At least once a semester, UPD sets up a state-funded DUI checkpoint at the gates to check for fraudulent IDs and intoxicated drivers. On the nights that the checkpoint is not up, it is up to Leniek and his comrades to remain diligent.
“It has been a calm semester,” Leniek said, searching for wood to knock on. “Usually Thursday, Friday and Saturday nights are the most hectic, but we haven’t been seeing that many problems this year.”
Most patrol related incidents occur after 2 a.m., Leniek said. However, there are still routine occurrences before the hour when BU students flood back to campus from State Street.
Our first stop of the evening had us outside Champlain Hall in Dickinson Community to witness the final moments of a Harpur’s Ferry visit. A student was being taken to the hospital for pre-gaming too hard. Just as Leniek remarked on learning from mistakes, it was announced that this was the student’s second trip. As Harpur’s Ferry made its exit, we departed on the rest of the night’s watch.
Several more stops punctuated the night, as Leniek arrived to support officers already on the scene of various incidences. One stop was in response to the broken headlight of a Mini Cooper outside the University Health Services building on Vestal Parkway. Another stop took place on the road outside Science IV — a Volkswagen Jetta had piggybacked off a bus going through the main gates, failing to show identification to the entrance kiosk.
With the major events of the first few hours behind him, Leniek returned to his surveillance post outside the Chenango Champlain Collegiate Center. Leniek said that it takes a great amount of patience to patrol correctly.
“It is important to take things in and view them in a different light, different than a civilian would,” Leniek said. “Another key to patrolling is to be visible, to have your presence known. This helps to deter criminal activity.”
Leniek’s vehicle of choice is an unmarked car outfitted with dual spotlights, a laptop for quick searches on stopped vehicles, and of course, tinted windows. He also employs a specific set of sobriety tests, such as the Nystagmus, or follow-the-pen test, walk-and-turn test, and the standing-on-one-leg test, that enable him to determine whether an individual is inebriated and operating above the legal blood alcohol level of 0.08 percent. He is also equipped with an in-car B.A.C. device. While this device is accurate, according to Leniek, the results gained from it can only be used for ticketing purposes and are not admissible in court.
Currently, Leniek oversees 14 subordinates, including officers, dispatch and students.
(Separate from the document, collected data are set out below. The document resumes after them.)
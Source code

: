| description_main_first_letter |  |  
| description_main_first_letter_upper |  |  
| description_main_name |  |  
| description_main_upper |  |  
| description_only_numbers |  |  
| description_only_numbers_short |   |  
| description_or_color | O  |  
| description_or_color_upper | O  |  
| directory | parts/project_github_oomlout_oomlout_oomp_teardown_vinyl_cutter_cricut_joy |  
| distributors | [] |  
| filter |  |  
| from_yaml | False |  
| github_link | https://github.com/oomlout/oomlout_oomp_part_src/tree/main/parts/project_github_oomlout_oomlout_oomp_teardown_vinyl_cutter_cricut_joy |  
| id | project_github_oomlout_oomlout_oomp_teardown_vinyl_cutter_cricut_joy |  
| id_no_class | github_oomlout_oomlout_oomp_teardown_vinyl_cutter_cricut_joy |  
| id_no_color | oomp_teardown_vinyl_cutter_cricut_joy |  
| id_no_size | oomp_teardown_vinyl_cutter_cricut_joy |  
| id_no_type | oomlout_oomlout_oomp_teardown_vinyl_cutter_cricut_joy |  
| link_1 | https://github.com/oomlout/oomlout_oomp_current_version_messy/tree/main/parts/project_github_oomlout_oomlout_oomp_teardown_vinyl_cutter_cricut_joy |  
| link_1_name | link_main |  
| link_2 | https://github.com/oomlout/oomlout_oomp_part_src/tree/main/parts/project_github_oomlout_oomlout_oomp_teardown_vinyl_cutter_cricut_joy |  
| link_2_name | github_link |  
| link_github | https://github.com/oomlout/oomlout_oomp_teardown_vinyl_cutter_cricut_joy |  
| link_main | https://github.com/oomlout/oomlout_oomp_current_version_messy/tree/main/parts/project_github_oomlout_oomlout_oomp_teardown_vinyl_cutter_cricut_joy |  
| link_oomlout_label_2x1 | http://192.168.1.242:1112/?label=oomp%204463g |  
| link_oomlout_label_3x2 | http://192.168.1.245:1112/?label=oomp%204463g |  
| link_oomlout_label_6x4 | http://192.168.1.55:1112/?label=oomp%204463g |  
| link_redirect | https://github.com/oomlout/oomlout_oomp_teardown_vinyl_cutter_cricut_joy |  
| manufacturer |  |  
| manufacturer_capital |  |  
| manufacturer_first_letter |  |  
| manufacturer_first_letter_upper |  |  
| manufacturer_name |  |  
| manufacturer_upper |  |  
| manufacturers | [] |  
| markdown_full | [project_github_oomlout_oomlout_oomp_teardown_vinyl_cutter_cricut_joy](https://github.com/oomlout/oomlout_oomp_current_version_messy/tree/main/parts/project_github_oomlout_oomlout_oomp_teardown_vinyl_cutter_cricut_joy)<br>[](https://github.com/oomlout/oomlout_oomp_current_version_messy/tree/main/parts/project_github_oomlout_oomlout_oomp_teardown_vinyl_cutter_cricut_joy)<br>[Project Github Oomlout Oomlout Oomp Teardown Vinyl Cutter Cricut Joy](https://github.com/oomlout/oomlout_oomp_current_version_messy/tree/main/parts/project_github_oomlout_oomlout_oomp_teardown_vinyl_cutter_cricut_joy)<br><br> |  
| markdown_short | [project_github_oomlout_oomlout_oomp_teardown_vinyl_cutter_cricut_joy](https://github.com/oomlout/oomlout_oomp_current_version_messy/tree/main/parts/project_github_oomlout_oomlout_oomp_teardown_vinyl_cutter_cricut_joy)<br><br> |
In his 15.5 years on the job, the last 13 have been at Binghamton with the first two-and-a-half years at SUNY Oneonta.
“When I first got on the job at 24, I was able to understand the perspective of the students toward the police,” Leniek said. “I had a better idea of where they were coming from. Now, I can really see it from the point of view of a parent, and it makes all the difference.”